▶ [Source texts of formatted documents]
○ ○ ○
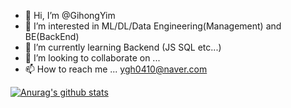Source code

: - 👋 Hi, I’m @GihongYim
- 👀 I’m interested in ML/DL/Data Engineering(Management) and BE(BackEnd)
- 🌱 I’m currently learning Backend (JS SQL etc...)
- 💞️ I’m looking to collaborate on ...
- 📫 How to reach me ... ygh0410@naver.com

<!---
GihongYim/GihongYim is a ✨ special ✨ repository because its `README.md` (this file) appears on your GitHub profile.
You can click the Preview link to take a look at your changes.
--->
  [![Anurag's github stats](https://github-readme-stats.vercel.app/api?username=GihongYim)](https://github.com/anuraghazra/github-readme-stats)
○ ○ ○
▶ [Exercise description]
All entries should be given again exactly, except that pictures are to be excluded.

▶ [Response to this exercise]
Source code

: - 👋 Hi, I’m @GihongYim
- 👀 I’m interested in ML/DL/Data Engineering(Management) and BE(BackEnd)
- 🌱 I’m currently learning Backend (JS SQL etc...)
- 💞️ I’m looking to collaborate on ...
- 📫 How to reach me ... ygh0410@naver.com

<!---
GihongYim/GihongYim is a ✨ special ✨ repository because its `README.md` (this file) appears on your GitHub profile.
You can click the Preview link to take a look at your changes.
--->
  [![Anurag's github stats](https://github-readme-stats.vercel.app/api?username=GihongYim)](https://github.com/anuraghazra/github-readme-stats)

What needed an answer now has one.